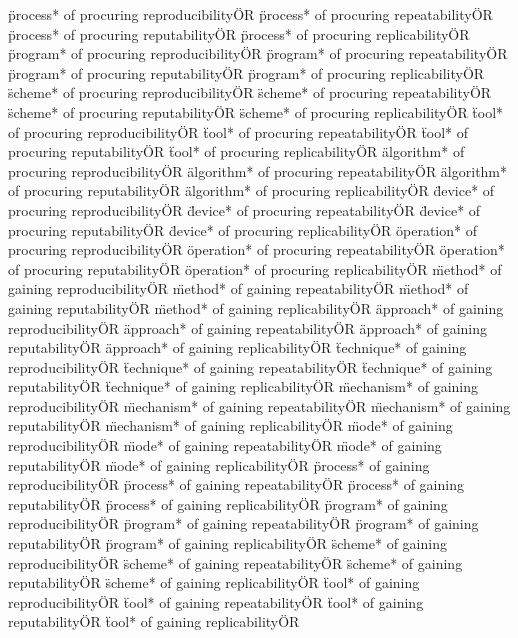 \documentclass[
10pt, %
a4paper, %
oneside, %
headinclude,footinclude, %
BCOR5mm, %
]{scrartcl}
\begin{document}
\"process* of procuring reproducibility\" OR \"process* of procuring repeatability\" OR \"process* of procuring reputability\" OR \"process* of procuring replicability\" OR 
\"program* of procuring reproducibility\" OR \"program* of procuring repeatability\" OR \"program* of procuring reputability\" OR \"program* of procuring replicability\" OR 
\"scheme* of procuring reproducibility\" OR \"scheme* of procuring repeatability\" OR \"scheme* of procuring reputability\" OR \"scheme* of procuring replicability\" OR 
\"tool* of procuring reproducibility\" OR \"tool* of procuring repeatability\" OR \"tool* of procuring reputability\" OR \"tool* of procuring replicability\" OR 
\"algorithm* of procuring reproducibility\" OR \"algorithm* of procuring repeatability\" OR \"algorithm* of procuring reputability\" OR \"algorithm* of procuring replicability\" OR 
\"device* of procuring reproducibility\" OR \"device* of procuring repeatability\" OR \"device* of procuring reputability\" OR \"device* of procuring replicability\" OR 
\"operation* of procuring reproducibility\" OR \"operation* of procuring repeatability\" OR \"operation* of procuring reputability\" OR \"operation* of procuring replicability\" OR 
\"method* of gaining reproducibility\" OR \"method* of gaining repeatability\" OR \"method* of gaining reputability\" OR \"method* of gaining replicability\" OR 
\"approach* of gaining reproducibility\" OR \"approach* of gaining repeatability\" OR \"approach* of gaining reputability\" OR \"approach* of gaining replicability\" OR 
\"technique* of gaining reproducibility\" OR \"technique* of gaining repeatability\" OR \"technique* of gaining reputability\" OR \"technique* of gaining replicability\" OR 
\"mechanism* of gaining reproducibility\" OR \"mechanism* of gaining repeatability\" OR \"mechanism* of gaining reputability\" OR \"mechanism* of gaining replicability\" OR 
\"mode* of gaining reproducibility\" OR \"mode* of gaining repeatability\" OR \"mode* of gaining reputability\" OR \"mode* of gaining replicability\" OR 
\"process* of gaining reproducibility\" OR \"process* of gaining repeatability\" OR \"process* of gaining reputability\" OR \"process* of gaining replicability\" OR 
\"program* of gaining reproducibility\" OR \"program* of gaining repeatability\" OR \"program* of gaining reputability\" OR \"program* of gaining replicability\" OR 
\"scheme* of gaining reproducibility\" OR \"scheme* of gaining repeatability\" OR \"scheme* of gaining reputability\" OR \"scheme* of gaining replicability\" OR 
\"tool* of gaining reproducibility\" OR \"tool* of gaining repeatability\" OR \"tool* of gaining reputability\" OR \"tool* of gaining replicability\" OR 
\end{document}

Task details: Only the text of the listing above is copied, exactly as written; its pictures are dropped.

Reply to the task:
 \documentclass[
10pt, %
a4paper, %
oneside, %
headinclude,footinclude, %
BCOR5mm, %
]{scrartcl}
\begin{document}
\"process* of procuring reproducibility\" OR \"process* of procuring repeatability\" OR \"process* of procuring reputability\" OR \"process* of procuring replicability\" OR 
\"program* of procuring reproducibility\" OR \"program* of procuring repeatability\" OR \"program* of procuring reputability\" OR \"program* of procuring replicability\" OR 
\"scheme* of procuring reproducibility\" OR \"scheme* of procuring repeatability\" OR \"scheme* of procuring reputability\" OR \"scheme* of procuring replicability\" OR 
\"tool* of procuring reproducibility\" OR \"tool* of procuring repeatability\" OR \"tool* of procuring reputability\" OR \"tool* of procuring replicability\" OR 
\"algorithm* of procuring reproducibility\" OR \"algorithm* of procuring repeatability\" OR \"algorithm* of procuring reputability\" OR \"algorithm* of procuring replicability\" OR 
\"device* of procuring reproducibility\" OR \"device* of procuring repeatability\" OR \"device* of procuring reputability\" OR \"device* of procuring replicability\" OR 
\"operation* of procuring reproducibility\" OR \"operation* of procuring repeatability\" OR \"operation* of procuring reputability\" OR \"operation* of procuring replicability\" OR 
\"method* of gaining reproducibility\" OR \"method* of gaining repeatability\" OR \"method* of gaining reputability\" OR \"method* of gaining replicability\" OR 
\"approach* of gaining reproducibility\" OR \"approach* of gaining repeatability\" OR \"approach* of gaining reputability\" OR \"approach* of gaining replicability\" OR 
\"technique* of gaining reproducibility\" OR \"technique* of gaining repeatability\" OR \"technique* of gaining reputability\" OR \"technique* of gaining replicability\" OR 
\"mechanism* of gaining reproducibility\" OR \"mechanism* of gaining repeatability\" OR \"mechanism* of gaining reputability\" OR \"mechanism* of gaining replicability\" OR 
\"mode* of gaining reproducibility\" OR \"mode* of gaining repeatability\" OR \"mode* of gaining reputability\" OR \"mode* of gaining replicability\" OR 
\"process* of gaining reproducibility\" OR \"process* of gaining repeatability\" OR \"process* of gaining reputability\" OR \"process* of gaining replicability\" OR 
\"program* of gaining reproducibility\" OR \"program* of gaining repeatability\" OR \"program* of gaining reputability\" OR \"program* of gaining replicability\" OR 
\"scheme* of gaining reproducibility\" OR \"scheme* of gaining repeatability\" OR \"scheme* of gaining reputability\" OR \"scheme* of gaining replicability\" OR 
\"tool* of gaining reproducibility\" OR \"tool* of gaining repeatability\" OR \"tool* of gaining reputability\" OR \"tool* of gaining replicability\" OR 
\end{document}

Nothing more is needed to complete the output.